Lateral osteophytes of the patella are common in the pathogenesis of osteoarthritis [
35]. In the present study group, they were reduced intraoperatively in 17 cases as shown by radiography. Nevertheless, all measured radiographs showed osteophytes on the patella, some of which increased in size during the follow-up. The most common location of such lateral osteophytes was in the upper outer quadrant (corresponds to group II), but over time, they tended to be located in the lower outer quadrant (corresponding to group III). It is possible that here in particular, due to mechanical reasons, maltracking could be locked and the outcome could deteriorate [
11]. Nevertheless, there was no significant difference between the groups throughout the study.

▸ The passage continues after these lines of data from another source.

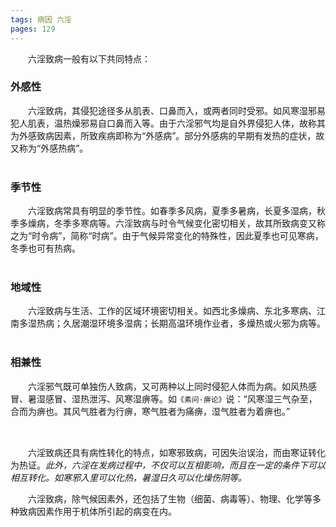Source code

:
 ```yaml
---
tags: 病因 六淫
pages: 129
---
```

&emsp;&emsp;六淫致病一般有以下共同特点：

### 外感性
&emsp;&emsp;六淫致病，其侵犯途径多从肌表、口鼻而入，或两者同时受邪。如风寒湿邪易犯人肌表，温热燥邪易自口鼻而入等。由于六淫邪气均是自外界侵犯人体，故称其为外感致病因素，所致疾病即称为“外感病”。部分外感病的早期有发热的症状，故又称为“外感热病”。<br></br>

### 季节性
&emsp;&emsp;六淫致病常具有明显的季节性。如春季多风病，夏季多暑病，长夏多湿病，秋季多燥病，冬季多寒病等。六淫致病与时令气候变化密切相关，故其所致病变又称之为“时令病”，简称“时病”。由于气候异常变化的特殊性，因此夏季也可见寒病，冬季也可有热病。<br></br>

### 地域性
&emsp;&emsp;六淫致病与生活、工作的区域环境密切相关。如西北多燥病、东北多寒病、江南多湿热病；久居潮湿环境多湿病；长期高温环境作业者，多燥热或火邪为病等。<br></br>

### 相兼性
&emsp;&emsp;六淫邪气既可单独伤人致病，又可两种以上同时侵犯人体而为病。如风热感冒、暑湿感冒、湿热泄泻、风寒湿痹等。如`《素问·痹论》`说：“风寒湿三气杂至，合而为痹也。其风气胜者为行痹，寒气胜者为痛痹，湿气胜者为着痹也。”<br></br>

##
&emsp;&emsp;六淫致病还具有病性转化的特点，如寒邪致病，可因失治误治，而由寒证转化为热证。<dfn>此外，六淫在发病过程中，不仅可以互相影响，而且在一定的条件下可以相互转化。如寒邪入里可以化热，暑湿日久可以化燥伤阴等。</dfn>

&emsp;&emsp;六淫致病，除气候因素外，还包括了生物（细菌、病毒等）、物理、化学等多种致病因素作用于机体所引起的病变在内。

Finally, some limitations and sources of error must be taken into account when considering the results. With 62 TKAs, the study covers a rather small patient collective. Only in 25 patients (40.3%), X-rays were available for each follow-up appointment, e.g., due to TEP revision in case of infection, need for care or death. In some cases, X-rays were difficult or impossible to evaluate due to poor image quality, suboptimal projection or overlapping of important anatomical landmarks. Non-joint specific scores, such as the SF-36, can be influenced by other comorbidities that have been present from the beginning or newly appeared during follow-up. Finally, the retrospective nature of the study and the radiological evaluation by only one single observer can be taken as possible limitation.
5. Conclusions
Overall, two factors were identified that have a significant impact on clinical and functional postoperative outcome. Patellar tilt and the patellar facet angle showed an influence on the outcome, while a deviation in the sagittal plane did not affect the results. Lateral patellar tilt > 4° was shown to lead to poorer results in both the HSS and WOMAC scores, which is consistent with the results of previously published studies [
9,
14]. The results were even clearer when the facet angle was considered. After 24 months, significant differences in pain, function and total score of HSS and WOMAC score were found with a reduced facet angle. Progressive osteosclerotic changes of the patella due to increased contact stress with corresponding patellar morphology may be useful for this finding [
33,
34].
The newly developed method for determining patellar shift has proven to be a good instrument for measuring the mediolateral translation of the patella, especially in the postoperative setting with sometimes difficult or impossible to define measurement points. Further investigations on reliability/validity and intra- and interobserver variability are needed.